### TASK
Note each line in the data holding the string "code" and report it.

Saved data entries
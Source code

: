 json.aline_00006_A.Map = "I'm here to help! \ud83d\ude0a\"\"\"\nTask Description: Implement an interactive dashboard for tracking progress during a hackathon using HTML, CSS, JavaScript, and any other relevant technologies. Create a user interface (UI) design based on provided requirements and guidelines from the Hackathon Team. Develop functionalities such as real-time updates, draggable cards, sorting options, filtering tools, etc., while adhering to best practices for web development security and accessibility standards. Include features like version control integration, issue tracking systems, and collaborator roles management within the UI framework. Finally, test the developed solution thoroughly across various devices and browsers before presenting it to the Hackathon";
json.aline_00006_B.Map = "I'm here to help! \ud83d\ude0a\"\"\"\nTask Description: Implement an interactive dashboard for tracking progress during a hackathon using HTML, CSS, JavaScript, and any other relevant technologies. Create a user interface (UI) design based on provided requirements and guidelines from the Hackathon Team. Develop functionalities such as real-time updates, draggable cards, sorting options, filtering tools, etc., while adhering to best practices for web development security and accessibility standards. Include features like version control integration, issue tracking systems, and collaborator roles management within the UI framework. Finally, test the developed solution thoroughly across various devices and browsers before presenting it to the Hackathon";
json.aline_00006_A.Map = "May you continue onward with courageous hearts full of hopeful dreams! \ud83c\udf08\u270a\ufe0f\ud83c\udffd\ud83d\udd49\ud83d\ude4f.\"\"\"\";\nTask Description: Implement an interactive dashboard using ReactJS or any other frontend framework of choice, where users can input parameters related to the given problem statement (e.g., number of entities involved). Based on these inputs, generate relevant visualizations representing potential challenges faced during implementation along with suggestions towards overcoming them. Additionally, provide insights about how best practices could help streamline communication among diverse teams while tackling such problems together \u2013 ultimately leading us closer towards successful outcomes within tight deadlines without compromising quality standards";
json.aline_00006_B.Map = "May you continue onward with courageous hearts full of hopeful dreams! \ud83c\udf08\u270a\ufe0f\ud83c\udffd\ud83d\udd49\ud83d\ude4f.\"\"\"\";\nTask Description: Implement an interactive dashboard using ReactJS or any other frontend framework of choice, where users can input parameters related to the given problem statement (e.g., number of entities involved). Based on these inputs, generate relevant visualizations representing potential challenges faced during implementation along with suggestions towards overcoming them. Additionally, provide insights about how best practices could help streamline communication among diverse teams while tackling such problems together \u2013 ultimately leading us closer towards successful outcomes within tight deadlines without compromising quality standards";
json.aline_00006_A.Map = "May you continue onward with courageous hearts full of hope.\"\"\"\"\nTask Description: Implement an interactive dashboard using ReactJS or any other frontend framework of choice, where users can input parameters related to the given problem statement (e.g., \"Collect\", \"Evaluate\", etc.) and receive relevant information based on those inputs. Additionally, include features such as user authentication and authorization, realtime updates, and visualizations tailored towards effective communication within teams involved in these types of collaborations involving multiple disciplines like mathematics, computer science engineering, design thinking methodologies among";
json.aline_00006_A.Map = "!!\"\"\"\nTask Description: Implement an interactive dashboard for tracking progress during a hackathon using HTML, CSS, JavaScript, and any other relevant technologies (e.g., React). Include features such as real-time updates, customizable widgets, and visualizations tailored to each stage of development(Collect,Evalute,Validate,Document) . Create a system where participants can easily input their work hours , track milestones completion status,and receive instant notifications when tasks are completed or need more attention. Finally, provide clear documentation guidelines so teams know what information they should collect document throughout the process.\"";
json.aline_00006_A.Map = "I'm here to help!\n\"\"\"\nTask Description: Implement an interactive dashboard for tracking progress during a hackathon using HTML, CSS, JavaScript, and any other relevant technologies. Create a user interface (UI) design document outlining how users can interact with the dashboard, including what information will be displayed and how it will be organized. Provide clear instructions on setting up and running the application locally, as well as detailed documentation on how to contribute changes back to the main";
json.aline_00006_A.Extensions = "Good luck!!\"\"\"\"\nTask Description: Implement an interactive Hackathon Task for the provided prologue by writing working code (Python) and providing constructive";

### COMPLETED TASK
Source code
json.aline_00006_A.Extensions = "Good luck!!\"\"\"\"\nTask Description: Implement an interactive Hackathon Task for the provided prologue by writing working code (Python) and providing constructive";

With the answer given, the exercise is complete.